[WORK TO BE COMPLETED]
Print the records below word for word, but leave out the pictures.

[RECORDS PROVIDED]
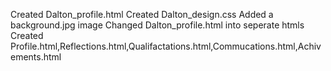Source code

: Created Dalton_profile.html
Created Dalton_design.css
Added a background.jpg image
Changed Dalton_profile.html into seperate htmls
Created Profile.html,Reflections.html,Qualifactations.html,Commucations.html,Achivements.html

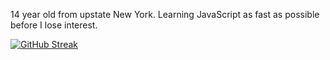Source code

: 14 year old from upstate New York. Learning JavaScript as fast as possible before I lose interest.

[![GitHub Streak](https://github-readme-streak-stats.herokuapp.com?user=airD173&theme=onedark&hide_border=true)](https://git.io/streak-stats)
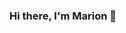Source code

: ### Hi there, I'm Marion 👋

<!--
**M-GM50/M-GM50** is a ✨ _special_ ✨ repository because its `README.md` (this file) appears on your GitHub profile.

🌐 Check my [portfolio website](https://marion.codes/)!

👤Name: Marion G.
🇬🇧Location: Manchester, UK

🚀 Software engineering bootcamp graduate from [Skills City](https://www.skills-city.com/)
💻 Completed the front-end development course with [Kreativstorm](https://www.kreativstorm.de/)
🎨 Graphic Design Introduction course at [Parsons School of Design](https://www.newschool.edu/parsons/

[OUTPUT FOR THIS EXERCISE]
Source code

: Created Dalton_profile.html
Created Dalton_design.css
Added a background.jpg image
Changed Dalton_profile.html into seperate htmls
Created Profile.html,Reflections.html,Qualifactations.html,Commucations.html,Achivements.html

Source code

: 14 year old from upstate New York. Learning JavaScript as fast as possible before I lose interest.

[![GitHub Streak](https://github-readme-streak-stats.herokuapp.com?user=airD173&theme=onedark&hide_border=true)](https://git.io/streak-stats)
Source code

: ### Hi there, I'm Marion 👋

<!--
**M-GM50/M-GM50** is a ✨ _special_ ✨ repository because its `README.md` (this file) appears on your GitHub profile.

🌐 Check my [portfolio website](https://marion.codes/)!

👤Name: Marion G.
🇬🇧Location: Manchester, UK

🚀 Software engineering bootcamp graduate from [Skills City](https://www.skills-city.com/)
💻 Completed the front-end development course with [Kreativstorm](https://www.kreativstorm.de/)
🎨 Graphic Design Introduction course at [Parsons School of Design](https://www.newschool.edu/parsons/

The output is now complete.